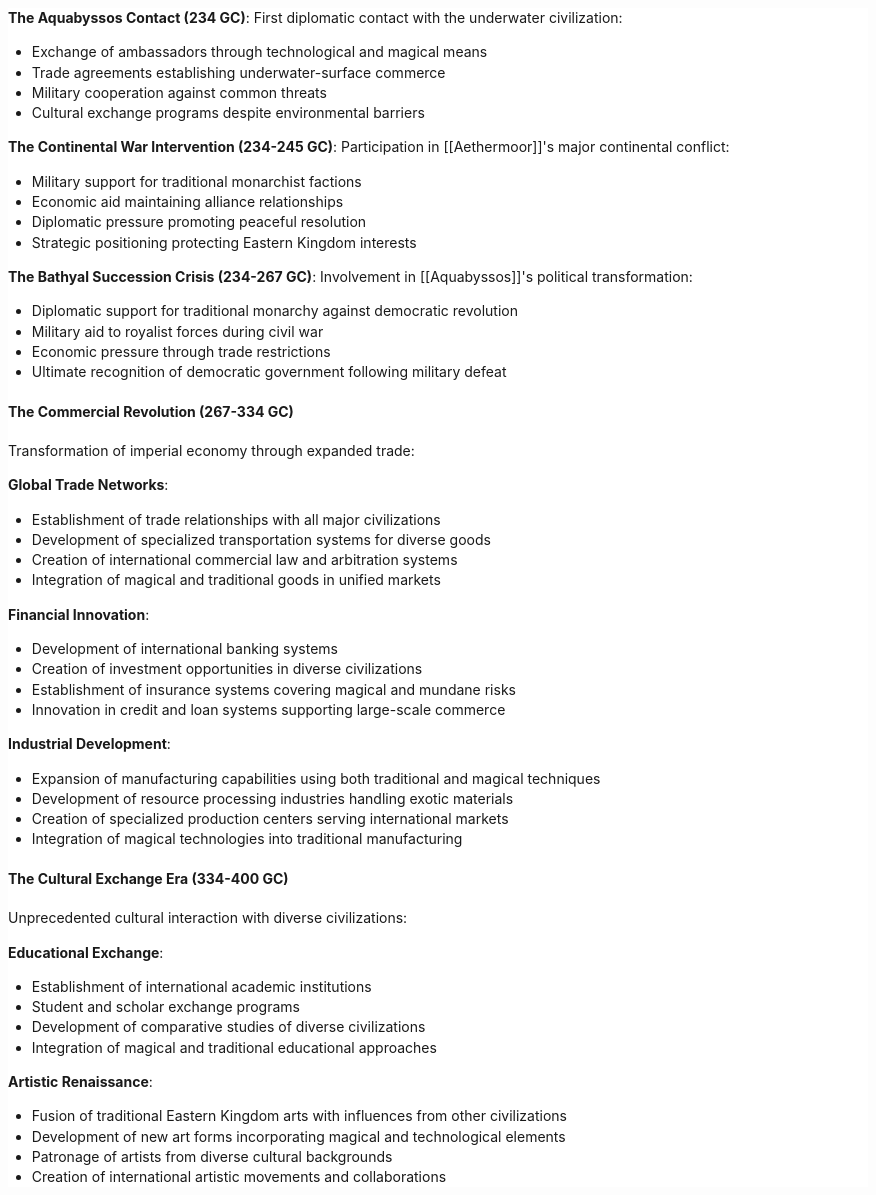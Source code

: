 **The Aquabyssos Contact (234 GC)**:
First diplomatic contact with the underwater civilization:
- Exchange of ambassadors through technological and magical means
- Trade agreements establishing underwater-surface commerce
- Military cooperation against common threats
- Cultural exchange programs despite environmental barriers

**The Continental War Intervention (234-245 GC)**:
Participation in [[Aethermoor]]'s major continental conflict:
- Military support for traditional monarchist factions
- Economic aid maintaining alliance relationships
- Diplomatic pressure promoting peaceful resolution
- Strategic positioning protecting Eastern Kingdom interests

**The Bathyal Succession Crisis (234-267 GC)**:
Involvement in [[Aquabyssos]]'s political transformation:
- Diplomatic support for traditional monarchy against democratic revolution
- Military aid to royalist forces during civil war
- Economic pressure through trade restrictions
- Ultimate recognition of democratic government following military defeat

#### The Commercial Revolution (267-334 GC)
Transformation of imperial economy through expanded trade:

**Global Trade Networks**:
- Establishment of trade relationships with all major civilizations
- Development of specialized transportation systems for diverse goods
- Creation of international commercial law and arbitration systems
- Integration of magical and traditional goods in unified markets

**Financial Innovation**:
- Development of international banking systems
- Creation of investment opportunities in diverse civilizations
- Establishment of insurance systems covering magical and mundane risks
- Innovation in credit and loan systems supporting large-scale commerce

**Industrial Development**:
- Expansion of manufacturing capabilities using both traditional and magical techniques
- Development of resource processing industries handling exotic materials
- Creation of specialized production centers serving international markets
- Integration of magical technologies into traditional manufacturing

#### The Cultural Exchange Era (334-400 GC)
Unprecedented cultural interaction with diverse civilizations:

**Educational Exchange**:
- Establishment of international academic institutions
- Student and scholar exchange programs
- Development of comparative studies of diverse civilizations
- Integration of magical and traditional educational approaches

**Artistic Renaissance**:
- Fusion of traditional Eastern Kingdom arts with influences from other civilizations
- Development of new art forms incorporating magical and technological elements
- Patronage of artists from diverse cultural backgrounds
- Creation of international artistic movements and collaborations
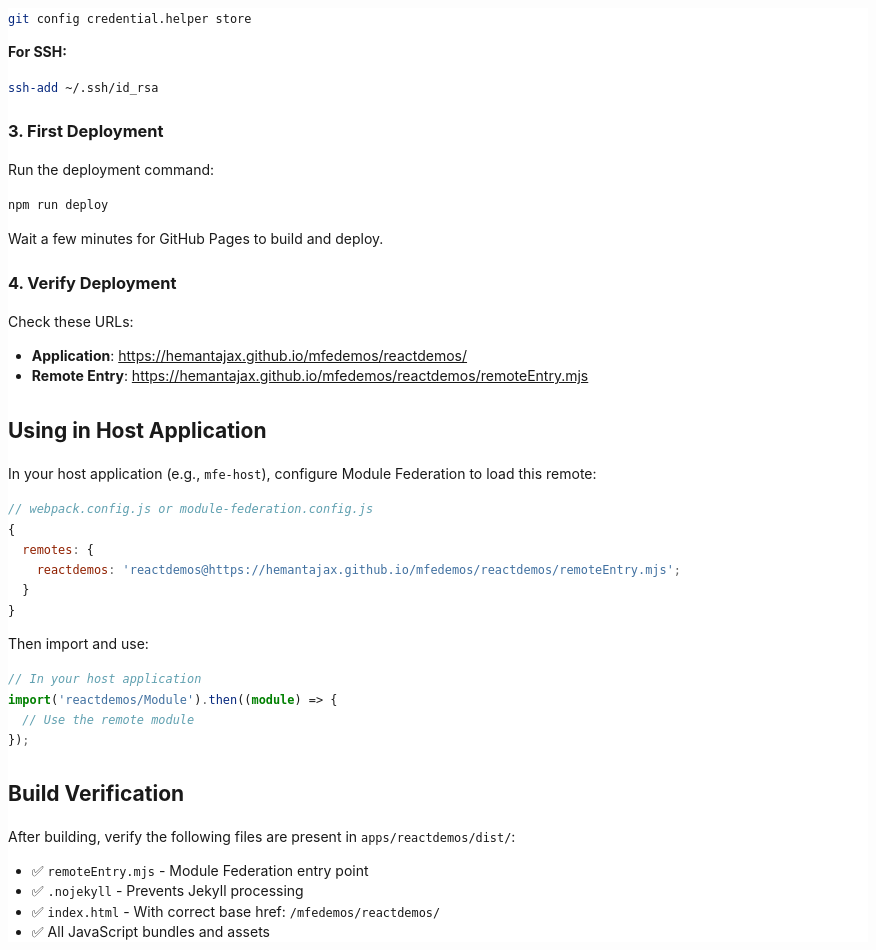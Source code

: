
```bash
git config credential.helper store
```

**For SSH:**

```bash
ssh-add ~/.ssh/id_rsa
```

### 3. First Deployment

Run the deployment command:

```bash
npm run deploy
```

Wait a few minutes for GitHub Pages to build and deploy.

### 4. Verify Deployment

Check these URLs:

- **Application**: https://hemantajax.github.io/mfedemos/reactdemos/
- **Remote Entry**: https://hemantajax.github.io/mfedemos/reactdemos/remoteEntry.mjs

## Using in Host Application

In your host application (e.g., `mfe-host`), configure Module Federation to load this remote:

```javascript
// webpack.config.js or module-federation.config.js
{
  remotes: {
    reactdemos: 'reactdemos@https://hemantajax.github.io/mfedemos/reactdemos/remoteEntry.mjs';
  }
}
```

Then import and use:

```typescript
// In your host application
import('reactdemos/Module').then((module) => {
  // Use the remote module
});
```

## Build Verification

After building, verify the following files are present in `apps/reactdemos/dist/`:

- ✅ `remoteEntry.mjs` - Module Federation entry point
- ✅ `.nojekyll` - Prevents Jekyll processing
- ✅ `index.html` - With correct base href: `/mfedemos/reactdemos/`
- ✅ All JavaScript bundles and assets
━━━━━━━━━━━━━━━━━━━━
Once the pictures are removed, return the entries exactly as they stand.

Source code

: **The Aquabyssos Contact (234 GC)**:
First diplomatic contact with the underwater civilization:
- Exchange of ambassadors through technological and magical means
- Trade agreements establishing underwater-surface commerce
- Military cooperation against common threats
- Cultural exchange programs despite environmental barriers

**The Continental War Intervention (234-245 GC)**:
Participation in [[Aethermoor]]'s major continental conflict:
- Military support for traditional monarchist factions
- Economic aid maintaining alliance relationships
- Diplomatic pressure promoting peaceful resolution
- Strategic positioning protecting Eastern Kingdom interests

**The Bathyal Succession Crisis (234-267 GC)**:
Involvement in [[Aquabyssos]]'s political transformation:
- Diplomatic support for traditional monarchy against democratic revolution
- Military aid to royalist forces during civil war
- Economic pressure through trade restrictions
- Ultimate recognition of democratic government following military defeat

#### The Commercial Revolution (267-334 GC)
Transformation of imperial economy through expanded trade:

**Global Trade Networks**:
- Establishment of trade relationships with all major civilizations
- Development of specialized transportation systems for diverse goods
- Creation of international commercial law and arbitration systems
- Integration of magical and traditional goods in unified markets

**Financial Innovation**:
- Development of international banking systems
- Creation of investment opportunities in diverse civilizations
- Establishment of insurance systems covering magical and mundane risks
- Innovation in credit and loan systems supporting large-scale commerce

**Industrial Development**:
- Expansion of manufacturing capabilities using both traditional and magical techniques
- Development of resource processing industries handling exotic materials
- Creation of specialized production centers serving international markets
- Integration of magical technologies into traditional manufacturing

#### The Cultural Exchange Era (334-400 GC)
Unprecedented cultural interaction with diverse civilizations:

**Educational Exchange**:
- Establishment of international academic institutions
- Student and scholar exchange programs
- Development of comparative studies of diverse civilizations
- Integration of magical and traditional educational approaches

**Artistic Renaissance**:
- Fusion of traditional Eastern Kingdom arts with influences from other civilizations
- Development of new art forms incorporating magical and technological elements
- Patronage of artists from diverse cultural backgrounds
- Creation of international artistic movements and collaborations
Source code

:
```bash
git config credential.helper store
```

**For SSH:**

```bash
ssh-add ~/.ssh/id_rsa
```

### 3. First Deployment

Run the deployment command:

```bash
npm run deploy
```

Wait a few minutes for GitHub Pages to build and deploy.

### 4. Verify Deployment

Check these URLs:

- **Application**: https://hemantajax.github.io/mfedemos/reactdemos/
- **Remote Entry**: https://hemantajax.github.io/mfedemos/reactdemos/remoteEntry.mjs

## Using in Host Application

In your host application (e.g., `mfe-host`), configure Module Federation to load this remote:

```javascript
// webpack.config.js or module-federation.config.js
{
  remotes: {
    reactdemos: 'reactdemos@https://hemantajax.github.io/mfedemos/reactdemos/remoteEntry.mjs';
  }
}
```

Then import and use:

```typescript
// In your host application
import('reactdemos/Module').then((module) => {
  // Use the remote module
});
```

## Build Verification

After building, verify the following files are present in `apps/reactdemos/dist/`:

- ✅ `remoteEntry.mjs` - Module Federation entry point
- ✅ `.nojekyll` - Prevents Jekyll processing
- ✅ `index.html` - With correct base href: `/mfedemos/reactdemos/`
- ✅ All JavaScript bundles and assets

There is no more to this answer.